Mit dem neuen Modul „ORF.at Einfache Sprache“ sollen all jene erreicht werden, die einen inhaltlich einfacheren Zugang zu den Informationen benötigen. Am Fuß der blauen Seite kann man sich deshalb, egal ob am Handy, Tablet oder Desktop, ja auch Fernseher, das Fenster „Nachrichten in Einfacher Sprache“ einrichten. Täglich erscheinen in diesem Fenster dann Nachrichten leicht verständlich dargeboten, auch stets ausgestattet mit einem informativen Bild.
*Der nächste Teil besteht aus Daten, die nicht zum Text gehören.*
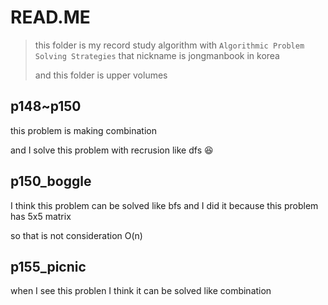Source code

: # READ.ME

> this folder is my record study algorithm with `Algorithmic Problem Solving Strategies` that nickname is jongmanbook in korea
>
> and this folder is upper volumes

## p148~p150

this problem is making combination

and I solve this problem with recrusion like dfs :laughing:



## p150_boggle

I think this problem can be solved like bfs and I did it because this problem has 5x5 matrix

so that is not consideration O(n)



## p155_picnic

when I see this problen I think it can be solved like combination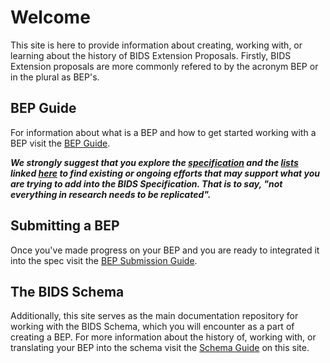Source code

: # Welcome

This site is here to provide information about creating, working with, or learning about the history of BIDS Extension Proposals.
Firstly, BIDS Extension proposals are more commonly refered to by the acronym BEP or in the plural as BEP's.

## BEP Guide

For information about what is a BEP and how to get started working with a BEP visit the [BEP Guide](guide.md).

**_We strongly suggest that you explore the [specification](bids-specification.readthedocs.io) 
and the [lists](https://bids.neuroimaging.io/get_involved.html#extending-the-bids-specification) 
linked [here](#what-is-a-bids-extension-proposal-(bep)) to find existing or ongoing efforts that may support what you
are trying to add into the BIDS Specification. That is to say, "not everything in research needs to be replicated"._**

## Submitting a BEP

Once you've made progress on your BEP and you are ready to integrated it into the spec visit the [BEP Submission Guide](submission.md).

## The BIDS Schema

Additionally, this site serves as the main documentation repository for working with the BIDS Schema, which you will 
  encounter as a part of creating a BEP. For more information about the history of, working with, or 
  translating your BEP into the schema visit the [Schema Guide](schema.md) on this site. 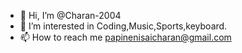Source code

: - 👋 Hi, I’m @Charan-2004
- 👀 I’m interested in Coding,Music,Sports,keyboard.
- 📫 How to reach me papinenisaicharan@gmail.com


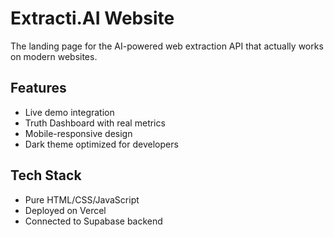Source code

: # Extracti.AI Website

The landing page for the AI-powered web extraction API that actually works on modern websites.

## Features
- Live demo integration
- Truth Dashboard with real metrics
- Mobile-responsive design
- Dark theme optimized for developers

## Tech Stack
- Pure HTML/CSS/JavaScript
- Deployed on Vercel
- Connected to Supabase backend
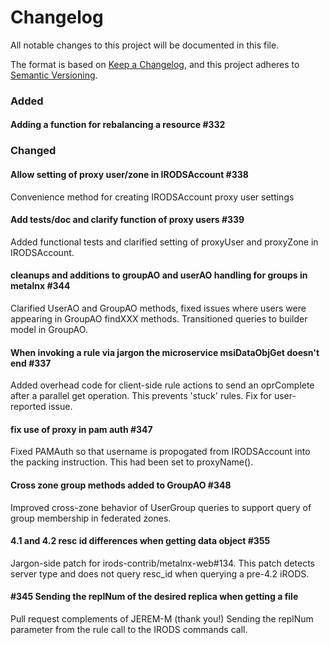 # Changelog
All notable changes to this project will be documented in this file.

The format is based on [Keep a Changelog](https://keepachangelog.com/en/1.0.0/),
and this project adheres to [Semantic Versioning](https://semver.org/spec/v2.0.0.html).


### Added

#### Adding a function for rebalancing a resource #332

### Changed

#### Allow setting of proxy user/zone in IRODSAccount #338

Convenience method for creating IRODSAccount proxy user settings

#### Add tests/doc and clarify function of proxy users #339

Added functional tests and clarified setting of proxyUser and proxyZone in IRODSAccount.

#### cleanups and additions to groupAO and userAO handling for groups in metalnx #344

Clarified UserAO and GroupAO methods, fixed issues where users were appearing in GroupAO findXXX methods. Transitioned queries to builder model in GroupAO.


#### When invoking a rule via jargon the microservice msiDataObjGet doesn't end #337

Added overhead code for client-side rule actions to send an oprComplete after a parallel get
operation. This prevents 'stuck' rules. Fix for user-reported issue.

#### fix use of proxy in pam auth #347

Fixed PAMAuth so that username is propogated from IRODSAccount into the packing instruction. This had been set to proxyName().

#### Cross zone group methods added to GroupAO #348

 Improved cross-zone behavior of UserGroup queries to support query of group membership in federated zones. 
 
#### 4.1 and 4.2 resc id differences when getting data object #355
 
Jargon-side patch for irods-contrib/metalnx-web#134. This patch detects server type and does not query resc_id when querying a pre-4.2 iRODS.

#### #345 Sending the replNum of the desired replica when getting a file

Pull request complements of JEREM-M (thank you!) Sending the replNum parameter from the rule call to the IRODS commands call.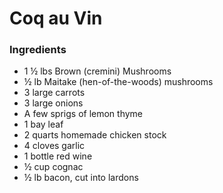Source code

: # Coq au Vin

### Ingredients
* 1 &frac12; lbs Brown (cremini) Mushrooms
* &frac12; lb Maitake (hen-of-the-woods) mushrooms
* 3 large carrots
* 3 large onions
* A few sprigs of lemon thyme
* 1 bay leaf
* 2 quarts homemade chicken stock
* 4 cloves garlic
* 1 bottle red wine
* &frac12; cup cognac
* &frac12; lb bacon, cut into lardons


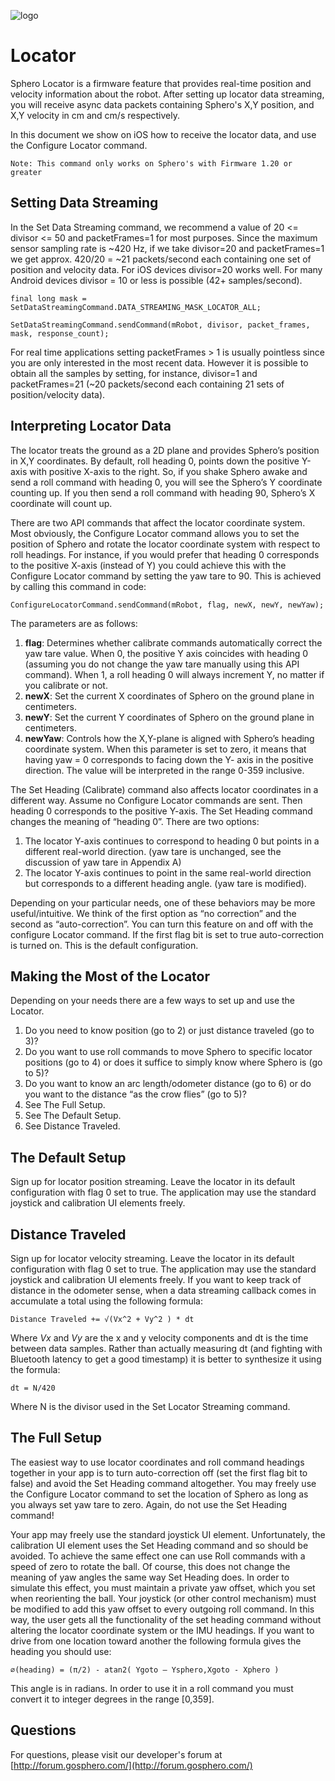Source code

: ![logo](http://update.orbotix.com/developer/sphero-small.png)

# LocatorSphero Locator is a firmware feature that provides real-time position and velocity information about the robot.  After setting up locator data streaming, you will receive async data packets containing Sphero's X,Y position, and X,Y velocity in cm and cm/s respectively.  
In this document we show on iOS how to receive the locator data, and use the Configure Locator command. 
	Note: This command only works on Sphero's with Firmware 1.20 or greater
## Setting Data Streaming
In the Set Data Streaming command, we recommend a value of 20 <= divisor <= 50 and packetFrames=1 for most purposes.  Since the maximum sensor sampling rate is ~420 Hz, if we take divisor=20 and packetFrames=1 we get approx. 420/20 = ~21 packets/second each containing one set of position and velocity data.  For iOS devices divisor=20 works well.  For many Android devices divisor = 10 or less is possible (42+ samples/second).
	final long mask = SetDataStreamingCommand.DATA_STREAMING_MASK_LOCATOR_ALL;

	SetDataStreamingCommand.sendCommand(mRobot, divisor, packet_frames, mask, response_count);
For real time applications setting packetFrames > 1 is usually pointless since you are only interested in the most recent data.  However it is possible to obtain all the samples by setting, for instance, divisor=1 and packetFrames=21 (~20 packets/second each containing 21 sets of position/velocity data).
## Interpreting Locator DataThe locator treats the ground as a 2D plane and provides Sphero’s position in X,Y coordinates.  By default, roll heading 0, points down the positive Y-axis with positive X-axis to the right.  So, if you shake Sphero awake and send a roll command with heading 0, you will see the Sphero’s Y coordinate counting up.  If you then send a roll command with heading 90, Sphero’s X coordinate will count up.
There are two API commands that affect the locator coordinate system.  Most obviously, the Configure Locator command allows you to set the position of Sphero and rotate the locator coordinate system with respect to roll headings.  For instance, if you would prefer that heading 0 corresponds to the positive X-axis (instead of Y) you could achieve this with the Configure Locator command by setting the yaw tare to 90.  This is achieved by calling this command in code:	ConfigureLocatorCommand.sendCommand(mRobot, flag, newX, newY, newYaw);
The parameters are as follows:
1. **flag**: Determines whether calibrate commands automatically correct the yaw tare value. When 0, the positive Y axis coincides with heading 0 (assuming you do not change the yaw tare manually using this API command). When 1, a roll heading 0 will always increment Y, no matter if you calibrate or not.
2. **newX**: Set the current X coordinates of Sphero on the ground plane in centimeters.
3. **newY**: Set the current Y coordinates of Sphero on the ground plane in centimeters.
4. **newYaw**: Controls how the X,Y-plane is aligned with Sphero’s heading coordinate system. When this parameter is set to zero, it means that having yaw = 0 corresponds to facing down the Y- axis in the positive direction. The value will be interpreted in the range 0-359 inclusive.The Set Heading (Calibrate) command also affects locator coordinates in a different way.  Assume no Configure Locator commands are sent.  Then heading 0 corresponds to the positive Y-axis.  The Set Heading command changes the meaning of “heading 0”.  There are two options:1. The locator Y-axis continues to correspond to heading 0 but points in a different real-world direction. (yaw tare is unchanged, see the discussion of yaw tare in Appendix A)2. The locator Y-axis continues to point in the same real-world direction but corresponds to a different heading angle. (yaw tare is modified).
Depending on your particular needs, one of these behaviors may be more useful/intuitive.  We think of the first option as “no correction” and the second as “auto-correction”.  You can turn this feature on and off with the configure Locator command.  If the first flag bit is set to true auto-correction is turned on.  This is the default configuration.
## Making the Most of the Locator
Depending on your needs there are a few ways to set up and use the Locator.1. Do you need to know position (go to 2) or just distance traveled (go to 3)?2. Do you want to use roll commands to move Sphero to specific locator positions (go to 4) or does it suffice to simply know where Sphero is (go to 5)?3. Do you want to know an arc length/odometer distance (go to 6) or do you want to the distance “as the crow flies” (go to 5)?4. See The Full Setup.5. See The Default Setup.6. See Distance Traveled.## The Default SetupSign up for locator position streaming.  Leave the locator in its default configuration with flag 0 set to true.  The application may use the standard joystick and calibration UI elements freely.## Distance TraveledSign up for locator velocity streaming.  Leave the locator in its default configuration with flag 0 set to true.  The application may use the standard joystick and calibration UI elements freely.  If you want to keep track of distance in the odometer sense, when a data streaming callback comes in accumulate a total using the following formula:
	Distance Traveled += √(Vx^2 + Vy^2 ) * dt
Where *Vx* and *Vy* are the x and y velocity components and dt is the time between data samples.  Rather than actually measuring dt (and fighting with Bluetooth latency to get a good timestamp) it is better to synthesize it using the formula:
	dt = N/420Where N is the divisor used in the Set Locator Streaming command.## The Full Setup
The easiest way to use locator coordinates and roll command headings together in your app is to turn auto-correction off (set the first flag bit to false) and avoid the Set Heading command altogether.  You may freely use the Configure Locator command to set the location of Sphero as long as you always set yaw tare to zero.  Again, do not use the Set Heading command!
Your app may freely use the standard joystick UI element.  Unfortunately, the calibration UI element uses the Set Heading command and so should be avoided.  To achieve the same effect one can use Roll commands with a speed of zero to rotate the ball.  Of course, this does not change the meaning of yaw angles the same way Set Heading does.  In order to simulate this effect, you must maintain a private yaw offset, which you set when reorienting the ball.  Your joystick (or other control mechanism) must be modified to add this yaw offset to every outgoing roll command.In this way, the user gets all the functionality of the set heading command without altering the locator coordinate system or the IMU headings.  If you want to drive from one location toward another the following formula gives the heading you should use:
	∅(heading) = (π/2) - atan2( Ygoto – Ysphero,Xgoto - Xphero )
This angle is in radians.  In order to use it in a roll command you must convert it to integer degrees in the range [0,359].
## Questions

For questions, please visit our developer's forum at [http://forum.gosphero.com/](http://forum.gosphero.com/)

	  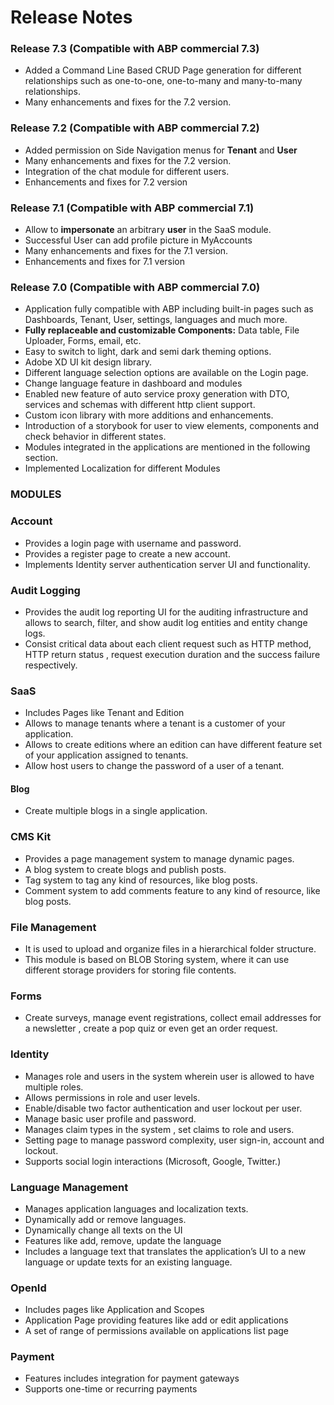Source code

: Release Notes
=============

### Release 7.3 (Compatible with ABP commercial 7.3)

* Added a Command Line Based CRUD Page generation for different relationships such as one-to-one, one-to-many and many-to-many relationships.
* Many enhancements and fixes for the 7.2 version.

### Release 7.2 (Compatible with ABP commercial 7.2)

* Added permission on Side Navigation menus for **Tenant** and **User**
* Many enhancements and fixes for the 7.2 version.
* Integration of the chat module for different users.
* Enhancements and fixes for 7.2 version

### Release 7.1 (Compatible with ABP commercial 7.1)

* Allow to **impersonate** an arbitrary **user** in the SaaS module.
* Successful User can add profile picture in MyAccounts
* Many enhancements and fixes for the 7.1 version.
* Enhancements and fixes for 7.1 version

### Release 7.0 (Compatible with ABP commercial 7.0)

* Application fully compatible with ABP including built-in pages such as Dashboards, Tenant, User, settings, languages and much more.
* **Fully replaceable and customizable Components:** Data table, File Uploader, Forms, email, etc.
* Easy to switch to light, dark and semi dark theming options.
* Adobe XD UI kit design library.
* Different language selection options are available on the Login page.
* Change language feature in dashboard and modules
* Enabled new feature of auto service proxy generation with DTO, services and schemas with different http client support.
* Custom icon library with more additions and enhancements.
* Introduction of a storybook for user to view elements, components and check behavior in different states.
* Modules integrated in the applications are mentioned in the following section.
* Implemented Localization for different Modules

### MODULES

### Account

* Provides a login page with username and password.
* Provides a register page to create a new account.
* Implements Identity server authentication server UI and functionality.

### Audit Logging

* Provides the audit log reporting UI for the auditing infrastructure and allows to search, filter, and show audit log entities and entity change logs.
* Consist critical data about each client request such as HTTP method, HTTP return status , request execution duration and the success failure respectively.

### SaaS

* Includes Pages like Tenant and Edition
* Allows to manage tenants where a tenant is a customer of your application.
* Allows to create editions where an edition can have different feature set of your application assigned to tenants.
* Allow host users to change the password of a user of a tenant.

#### Blog

* Create multiple blogs in a single application.

### CMS Kit

* Provides a page management system to manage dynamic pages.
* A blog system to create blogs and publish posts.
* Tag system to tag any kind of resources, like blog posts.
* Comment system to add comments feature to any kind of resource, like blog posts.

### File Management

* It is used to upload and organize files in a hierarchical folder structure.
* This module is based on BLOB Storing system, where it can use different storage providers for storing file contents.

### Forms

* Create surveys, manage event registrations, collect email addresses for a newsletter , create a pop quiz or even get an order request.

### Identity

* Manages role and users in the system wherein user is allowed to have multiple roles.
* Allows permissions in role and user levels.
* Enable/disable two factor authentication and user lockout per user.
* Manage basic user profile and password.
* Manages claim types in the system , set claims to role and users.
* Setting page to manage password complexity, user sign-in, account and lockout.
* Supports social login interactions (Microsoft, Google, Twitter.)

### Language Management

* Manages application languages and localization texts.
* Dynamically add or remove languages.
* Dynamically change all texts on the UI
* Features like add, remove, update the language
* Includes a language text that translates the application’s UI to a new language or update texts for an existing language.

### OpenId

* Includes pages like Application and Scopes
* Application Page providing features like add or edit applications
* A set of range of permissions available on applications list page

### Payment

* Features includes integration for payment gateways
* Supports one-time or recurring payments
Bildschirmfoto zeigt wie bei den Kurzmeldungen auf ORF.at die Meldungen in Einfacher Sprache eingerichtet werden können
ORF.at
Einfach einzurichten am Fuß des ORF.at-Nachrichtentickers

Deutlich größer fällt dabei auch die Schrift im Fenster „Einfache Sprache“ aus und soll damit auch eine notwendige Leseerleichterung bringen. Bereits erste Testgeschichten auf ORF.at im Verbund mit dem Verein Jugend am Werk im Jahr 2014 haben gezeigt: Das Interesse an einem Angebot in Einfacher Sprache war enorm.

Teletext als Vorreiter

Angeboten werden die Nachrichten in Einfacher Sprache auch vom ORF-Teletext, der bereits seit 2017 ab der Seite 470 „Nachrichten leicht verständlich“ anbietet. Bisher war das nur von Montag bis Freitag möglich, nun wird es online und im Teletext eine Abdeckung an 365 Tagen im Jahr mit leicht verstehbaren Nachrichten geben.

Kooperation mit APA

Möglich ist dieses Angebot durch eine enge Kooperation zwischen dem ORF und der Austria Presse Agentur (APA), die seit Längerem Nachrichten in „Leichter Sprache“ anbietet – und das im Rahmen einer Kooperation mit dem ORF nun ausgeweitet hat. Die von der APA bereitgestellten Meldungen werden aber bald erweitert durch Beiträge der Inklusiven Lehrredaktion, die zum Jahresanfang in das ORF-Zentrum auf dem Küniglberg gezogen ist. Hatte das vom Fonds Soziales Wien (FSW) unterstützte und von Jugend am Werk umgesetzte Projekt früher beim „Kurier“ dank der Pionierleistungen von Heinz „KiKu“ Wagner eine Heimat gefunden, konnte das Team nun im Bereich der Human-Ressource-Abteilung des ORF eine neues Zuhause finden.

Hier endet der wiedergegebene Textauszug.